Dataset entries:
★ ★ ★ ★ ★ ★ ★

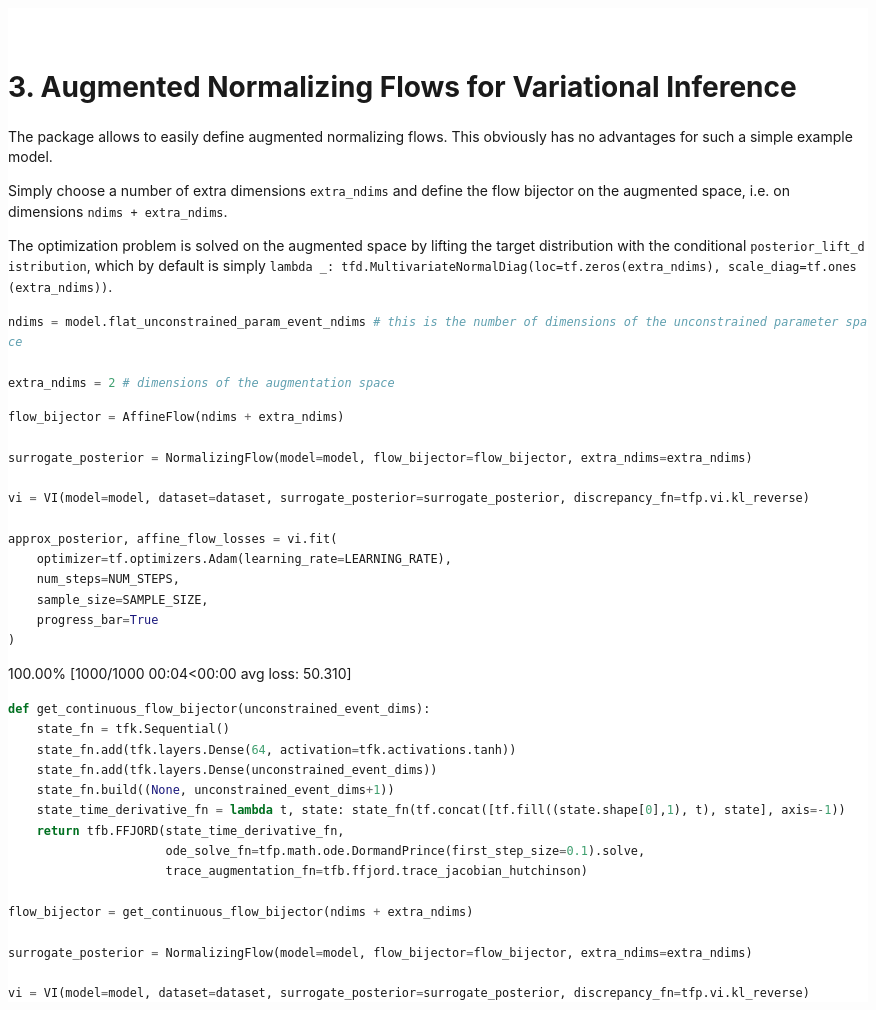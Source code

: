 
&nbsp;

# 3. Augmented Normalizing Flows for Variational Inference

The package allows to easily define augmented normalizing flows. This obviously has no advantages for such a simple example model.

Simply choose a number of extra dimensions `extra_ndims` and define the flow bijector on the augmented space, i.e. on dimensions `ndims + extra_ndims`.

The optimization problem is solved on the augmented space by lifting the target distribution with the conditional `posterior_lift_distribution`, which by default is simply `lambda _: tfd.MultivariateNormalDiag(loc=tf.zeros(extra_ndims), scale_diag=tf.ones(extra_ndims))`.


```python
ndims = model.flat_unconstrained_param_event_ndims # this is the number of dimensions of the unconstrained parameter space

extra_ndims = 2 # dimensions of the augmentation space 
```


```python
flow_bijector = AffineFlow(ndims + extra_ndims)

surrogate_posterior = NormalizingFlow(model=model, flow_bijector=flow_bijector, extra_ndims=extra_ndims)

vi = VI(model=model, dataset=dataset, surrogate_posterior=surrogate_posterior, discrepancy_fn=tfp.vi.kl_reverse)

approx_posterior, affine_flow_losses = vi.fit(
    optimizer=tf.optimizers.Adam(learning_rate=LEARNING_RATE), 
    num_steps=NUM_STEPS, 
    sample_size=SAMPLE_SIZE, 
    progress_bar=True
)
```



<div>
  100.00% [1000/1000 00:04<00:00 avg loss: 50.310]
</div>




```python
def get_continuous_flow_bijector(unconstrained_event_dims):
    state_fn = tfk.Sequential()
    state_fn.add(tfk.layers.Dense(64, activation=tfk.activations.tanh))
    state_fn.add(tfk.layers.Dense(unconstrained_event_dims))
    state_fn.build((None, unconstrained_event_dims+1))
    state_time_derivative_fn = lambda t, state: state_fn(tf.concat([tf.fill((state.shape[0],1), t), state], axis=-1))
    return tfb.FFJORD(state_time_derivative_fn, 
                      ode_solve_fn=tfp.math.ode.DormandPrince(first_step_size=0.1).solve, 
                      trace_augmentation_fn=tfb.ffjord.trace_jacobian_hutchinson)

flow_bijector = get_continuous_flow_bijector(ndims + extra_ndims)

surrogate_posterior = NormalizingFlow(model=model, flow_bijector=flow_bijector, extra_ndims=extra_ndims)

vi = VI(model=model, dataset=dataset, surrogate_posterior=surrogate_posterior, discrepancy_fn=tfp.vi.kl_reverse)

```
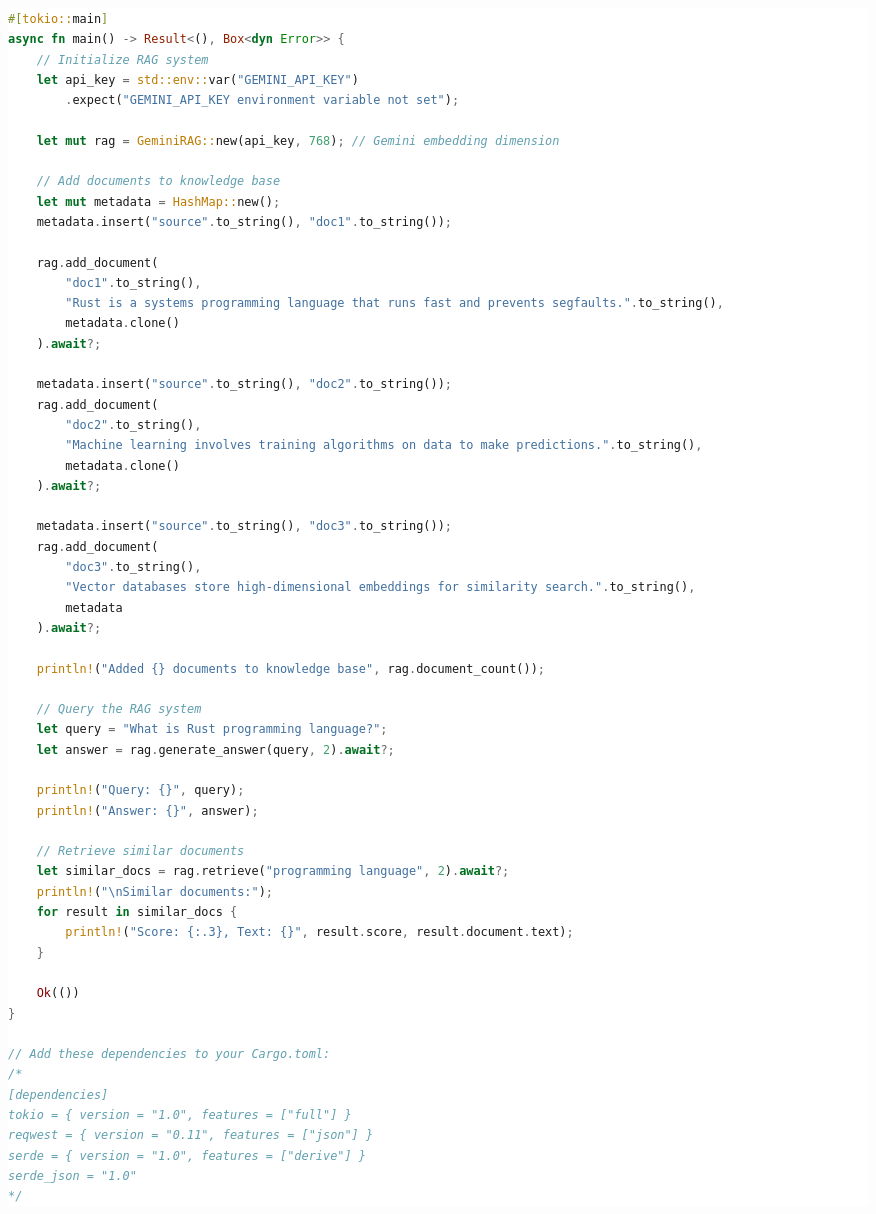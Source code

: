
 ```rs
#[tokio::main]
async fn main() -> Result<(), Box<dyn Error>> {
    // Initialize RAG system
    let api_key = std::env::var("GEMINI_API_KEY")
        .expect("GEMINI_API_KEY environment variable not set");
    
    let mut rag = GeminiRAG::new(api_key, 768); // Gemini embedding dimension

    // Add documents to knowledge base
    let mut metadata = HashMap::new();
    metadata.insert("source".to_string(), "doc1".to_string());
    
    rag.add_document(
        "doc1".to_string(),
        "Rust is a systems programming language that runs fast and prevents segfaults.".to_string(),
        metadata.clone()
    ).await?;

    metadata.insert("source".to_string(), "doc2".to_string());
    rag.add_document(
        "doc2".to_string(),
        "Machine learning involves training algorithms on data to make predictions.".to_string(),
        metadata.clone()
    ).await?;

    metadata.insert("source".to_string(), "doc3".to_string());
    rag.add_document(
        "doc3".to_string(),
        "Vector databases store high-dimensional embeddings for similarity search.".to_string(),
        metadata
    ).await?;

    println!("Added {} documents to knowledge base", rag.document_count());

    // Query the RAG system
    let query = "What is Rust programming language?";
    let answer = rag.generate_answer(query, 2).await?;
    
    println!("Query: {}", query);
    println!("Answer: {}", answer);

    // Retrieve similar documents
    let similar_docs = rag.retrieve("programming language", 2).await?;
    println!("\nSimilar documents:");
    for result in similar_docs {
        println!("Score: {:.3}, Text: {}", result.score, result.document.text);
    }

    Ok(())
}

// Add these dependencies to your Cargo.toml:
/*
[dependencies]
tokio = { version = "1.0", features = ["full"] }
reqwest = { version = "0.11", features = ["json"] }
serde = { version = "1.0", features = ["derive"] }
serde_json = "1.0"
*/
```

★ ★ ★ ★ ★ ★ ★

▸ **Task objective**: The answer must consist of each line from the data that includes the string "Rust".

▸ **Your solution**:
        "Rust is a systems programming language that runs fast and prevents segfaults.".to_string(),
    let query = "What is Rust programming language?";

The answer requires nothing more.